[Plain-text document sources]

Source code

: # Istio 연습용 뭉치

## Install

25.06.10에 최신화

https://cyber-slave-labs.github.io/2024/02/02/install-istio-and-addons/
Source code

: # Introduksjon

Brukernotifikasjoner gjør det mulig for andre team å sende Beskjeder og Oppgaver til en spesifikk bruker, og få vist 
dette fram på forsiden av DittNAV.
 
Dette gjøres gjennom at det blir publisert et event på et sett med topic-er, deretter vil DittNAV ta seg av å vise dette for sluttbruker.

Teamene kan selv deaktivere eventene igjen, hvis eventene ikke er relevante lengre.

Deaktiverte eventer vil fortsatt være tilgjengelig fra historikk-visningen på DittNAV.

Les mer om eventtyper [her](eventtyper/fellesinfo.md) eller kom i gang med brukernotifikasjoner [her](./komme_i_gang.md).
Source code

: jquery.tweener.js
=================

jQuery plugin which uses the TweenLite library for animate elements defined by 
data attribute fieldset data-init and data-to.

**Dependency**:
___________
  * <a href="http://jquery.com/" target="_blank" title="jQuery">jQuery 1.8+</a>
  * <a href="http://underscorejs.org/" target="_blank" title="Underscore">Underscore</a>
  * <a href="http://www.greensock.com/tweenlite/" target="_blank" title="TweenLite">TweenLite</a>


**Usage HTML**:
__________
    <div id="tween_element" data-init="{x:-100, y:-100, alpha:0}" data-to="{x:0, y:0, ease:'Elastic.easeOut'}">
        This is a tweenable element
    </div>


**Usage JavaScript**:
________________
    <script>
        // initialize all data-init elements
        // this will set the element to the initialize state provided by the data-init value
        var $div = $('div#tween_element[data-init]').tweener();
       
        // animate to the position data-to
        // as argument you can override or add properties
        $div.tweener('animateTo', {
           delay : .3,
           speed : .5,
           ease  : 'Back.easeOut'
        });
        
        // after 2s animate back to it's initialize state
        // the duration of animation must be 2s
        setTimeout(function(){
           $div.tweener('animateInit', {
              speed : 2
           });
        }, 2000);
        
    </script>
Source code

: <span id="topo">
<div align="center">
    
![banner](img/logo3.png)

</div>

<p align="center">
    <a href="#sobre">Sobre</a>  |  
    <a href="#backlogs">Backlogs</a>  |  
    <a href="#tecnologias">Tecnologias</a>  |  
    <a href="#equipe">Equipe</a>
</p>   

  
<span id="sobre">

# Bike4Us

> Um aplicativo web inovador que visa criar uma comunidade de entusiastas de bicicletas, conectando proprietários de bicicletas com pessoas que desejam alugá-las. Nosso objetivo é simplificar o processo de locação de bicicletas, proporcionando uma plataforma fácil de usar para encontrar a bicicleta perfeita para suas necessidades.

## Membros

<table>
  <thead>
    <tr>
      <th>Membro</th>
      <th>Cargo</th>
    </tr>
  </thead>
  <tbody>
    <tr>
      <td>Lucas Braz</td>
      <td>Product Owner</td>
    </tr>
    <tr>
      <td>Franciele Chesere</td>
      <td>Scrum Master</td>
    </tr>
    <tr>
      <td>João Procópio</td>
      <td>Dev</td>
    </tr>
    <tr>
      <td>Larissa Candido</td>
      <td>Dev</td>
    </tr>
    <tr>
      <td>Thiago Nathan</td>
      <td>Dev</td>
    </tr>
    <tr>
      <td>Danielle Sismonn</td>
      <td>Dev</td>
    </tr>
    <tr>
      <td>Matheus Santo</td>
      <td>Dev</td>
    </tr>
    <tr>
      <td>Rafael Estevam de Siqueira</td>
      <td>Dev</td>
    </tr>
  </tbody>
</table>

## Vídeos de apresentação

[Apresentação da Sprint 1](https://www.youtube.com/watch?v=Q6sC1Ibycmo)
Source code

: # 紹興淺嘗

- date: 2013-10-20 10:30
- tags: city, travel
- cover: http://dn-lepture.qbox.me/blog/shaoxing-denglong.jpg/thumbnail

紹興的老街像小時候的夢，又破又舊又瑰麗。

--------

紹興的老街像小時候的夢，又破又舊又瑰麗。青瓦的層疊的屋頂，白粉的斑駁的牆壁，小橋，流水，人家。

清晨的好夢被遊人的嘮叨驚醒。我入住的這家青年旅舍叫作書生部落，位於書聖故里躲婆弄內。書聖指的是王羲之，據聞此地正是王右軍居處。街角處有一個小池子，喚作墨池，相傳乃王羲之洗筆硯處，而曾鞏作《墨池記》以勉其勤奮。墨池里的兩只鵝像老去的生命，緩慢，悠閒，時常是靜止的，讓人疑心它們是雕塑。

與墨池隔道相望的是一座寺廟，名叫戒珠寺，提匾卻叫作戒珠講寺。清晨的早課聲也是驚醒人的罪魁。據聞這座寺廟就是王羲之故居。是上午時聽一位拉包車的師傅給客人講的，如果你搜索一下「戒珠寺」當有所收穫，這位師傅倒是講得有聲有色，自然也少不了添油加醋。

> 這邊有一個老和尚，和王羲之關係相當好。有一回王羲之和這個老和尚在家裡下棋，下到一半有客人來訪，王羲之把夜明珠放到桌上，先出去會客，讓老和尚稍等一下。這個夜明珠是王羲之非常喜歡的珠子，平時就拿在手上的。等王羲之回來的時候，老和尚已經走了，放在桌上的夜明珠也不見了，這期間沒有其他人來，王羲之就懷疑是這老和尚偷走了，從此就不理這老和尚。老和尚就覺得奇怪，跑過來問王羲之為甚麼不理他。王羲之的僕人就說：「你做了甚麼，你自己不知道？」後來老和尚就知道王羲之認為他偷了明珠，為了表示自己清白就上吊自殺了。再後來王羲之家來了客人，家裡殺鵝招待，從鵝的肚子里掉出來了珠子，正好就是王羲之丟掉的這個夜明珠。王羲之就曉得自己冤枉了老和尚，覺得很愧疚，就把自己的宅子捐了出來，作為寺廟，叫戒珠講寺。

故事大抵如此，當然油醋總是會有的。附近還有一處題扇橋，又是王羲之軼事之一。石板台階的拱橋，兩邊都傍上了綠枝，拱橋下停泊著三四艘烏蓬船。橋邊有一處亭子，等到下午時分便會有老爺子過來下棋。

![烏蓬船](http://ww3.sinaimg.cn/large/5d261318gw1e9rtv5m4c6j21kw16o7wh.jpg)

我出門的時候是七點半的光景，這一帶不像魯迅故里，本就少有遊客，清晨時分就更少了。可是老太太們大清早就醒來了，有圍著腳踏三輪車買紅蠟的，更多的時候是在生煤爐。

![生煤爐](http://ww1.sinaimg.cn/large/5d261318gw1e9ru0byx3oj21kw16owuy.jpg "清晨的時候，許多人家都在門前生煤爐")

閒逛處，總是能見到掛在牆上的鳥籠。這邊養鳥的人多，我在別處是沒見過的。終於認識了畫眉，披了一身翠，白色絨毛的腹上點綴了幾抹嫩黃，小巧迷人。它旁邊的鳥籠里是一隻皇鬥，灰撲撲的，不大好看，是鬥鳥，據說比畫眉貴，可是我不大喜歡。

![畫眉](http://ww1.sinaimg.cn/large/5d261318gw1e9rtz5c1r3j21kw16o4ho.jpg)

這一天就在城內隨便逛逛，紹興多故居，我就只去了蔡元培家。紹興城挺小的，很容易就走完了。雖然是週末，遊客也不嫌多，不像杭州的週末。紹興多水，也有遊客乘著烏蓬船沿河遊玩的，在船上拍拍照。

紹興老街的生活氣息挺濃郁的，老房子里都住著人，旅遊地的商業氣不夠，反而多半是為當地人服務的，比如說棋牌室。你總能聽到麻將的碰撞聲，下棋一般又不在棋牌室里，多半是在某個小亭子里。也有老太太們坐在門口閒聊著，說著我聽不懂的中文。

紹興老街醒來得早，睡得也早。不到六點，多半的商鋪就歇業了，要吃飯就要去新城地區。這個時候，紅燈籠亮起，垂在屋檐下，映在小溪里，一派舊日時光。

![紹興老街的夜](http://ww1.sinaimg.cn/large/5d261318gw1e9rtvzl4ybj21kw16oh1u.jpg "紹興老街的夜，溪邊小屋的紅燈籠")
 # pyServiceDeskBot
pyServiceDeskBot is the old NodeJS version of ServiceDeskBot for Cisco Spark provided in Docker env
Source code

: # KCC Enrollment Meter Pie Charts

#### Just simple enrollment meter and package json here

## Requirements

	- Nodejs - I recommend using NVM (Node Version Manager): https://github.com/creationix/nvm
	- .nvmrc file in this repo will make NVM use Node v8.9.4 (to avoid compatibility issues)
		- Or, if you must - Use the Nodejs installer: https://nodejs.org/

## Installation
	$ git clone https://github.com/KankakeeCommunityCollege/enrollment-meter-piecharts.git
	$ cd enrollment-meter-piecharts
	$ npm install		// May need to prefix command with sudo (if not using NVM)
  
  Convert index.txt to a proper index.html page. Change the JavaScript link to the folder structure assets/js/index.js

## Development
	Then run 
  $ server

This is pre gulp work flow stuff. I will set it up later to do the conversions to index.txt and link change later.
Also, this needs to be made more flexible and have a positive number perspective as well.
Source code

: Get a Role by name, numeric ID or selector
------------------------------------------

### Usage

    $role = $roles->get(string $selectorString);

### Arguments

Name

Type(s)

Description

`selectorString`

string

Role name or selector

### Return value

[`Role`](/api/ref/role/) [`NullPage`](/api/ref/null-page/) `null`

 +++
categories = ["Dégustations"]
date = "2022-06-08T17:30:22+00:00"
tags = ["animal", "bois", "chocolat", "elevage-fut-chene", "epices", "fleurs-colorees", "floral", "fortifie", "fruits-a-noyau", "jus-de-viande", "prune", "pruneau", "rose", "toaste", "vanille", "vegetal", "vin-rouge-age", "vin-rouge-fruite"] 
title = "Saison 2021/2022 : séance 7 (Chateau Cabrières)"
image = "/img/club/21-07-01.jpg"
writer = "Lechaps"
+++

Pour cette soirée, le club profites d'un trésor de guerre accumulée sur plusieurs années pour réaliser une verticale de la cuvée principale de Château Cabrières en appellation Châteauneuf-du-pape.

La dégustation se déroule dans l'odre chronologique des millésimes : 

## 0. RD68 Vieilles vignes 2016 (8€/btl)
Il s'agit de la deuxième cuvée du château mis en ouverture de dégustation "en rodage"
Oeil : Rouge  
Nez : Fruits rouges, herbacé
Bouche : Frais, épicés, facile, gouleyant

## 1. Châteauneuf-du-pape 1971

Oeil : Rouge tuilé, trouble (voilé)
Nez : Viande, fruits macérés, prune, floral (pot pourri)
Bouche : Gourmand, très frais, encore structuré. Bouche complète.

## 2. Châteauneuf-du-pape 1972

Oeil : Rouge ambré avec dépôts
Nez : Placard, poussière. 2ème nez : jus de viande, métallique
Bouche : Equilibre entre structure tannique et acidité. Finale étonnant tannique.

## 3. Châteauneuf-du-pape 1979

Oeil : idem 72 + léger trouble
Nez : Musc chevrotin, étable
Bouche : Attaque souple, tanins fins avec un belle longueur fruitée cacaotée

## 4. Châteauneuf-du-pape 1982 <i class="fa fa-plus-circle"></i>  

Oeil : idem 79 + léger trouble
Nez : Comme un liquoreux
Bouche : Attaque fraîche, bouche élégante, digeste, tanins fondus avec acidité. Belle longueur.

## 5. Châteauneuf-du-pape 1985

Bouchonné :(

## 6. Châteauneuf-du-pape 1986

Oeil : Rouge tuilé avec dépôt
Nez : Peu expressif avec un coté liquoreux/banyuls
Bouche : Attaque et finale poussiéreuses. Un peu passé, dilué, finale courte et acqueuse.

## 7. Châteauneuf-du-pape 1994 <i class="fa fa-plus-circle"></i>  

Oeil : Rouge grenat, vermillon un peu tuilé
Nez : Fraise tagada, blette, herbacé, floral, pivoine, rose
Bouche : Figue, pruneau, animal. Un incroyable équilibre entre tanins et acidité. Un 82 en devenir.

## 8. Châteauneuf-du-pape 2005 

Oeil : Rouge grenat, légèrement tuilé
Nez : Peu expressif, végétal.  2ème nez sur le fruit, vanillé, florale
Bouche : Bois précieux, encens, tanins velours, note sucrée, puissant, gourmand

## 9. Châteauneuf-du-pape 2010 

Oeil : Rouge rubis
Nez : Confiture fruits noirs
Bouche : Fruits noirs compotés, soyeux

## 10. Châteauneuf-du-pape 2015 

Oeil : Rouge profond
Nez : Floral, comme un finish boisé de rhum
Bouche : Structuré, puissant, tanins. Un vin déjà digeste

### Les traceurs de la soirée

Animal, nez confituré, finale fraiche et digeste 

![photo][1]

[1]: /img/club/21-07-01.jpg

▶ _WHAT TO WORK ON_: Across the records above, tally the lines that contain "herbacé" and return the number alone.

▶ _RESULT BELOW_: 2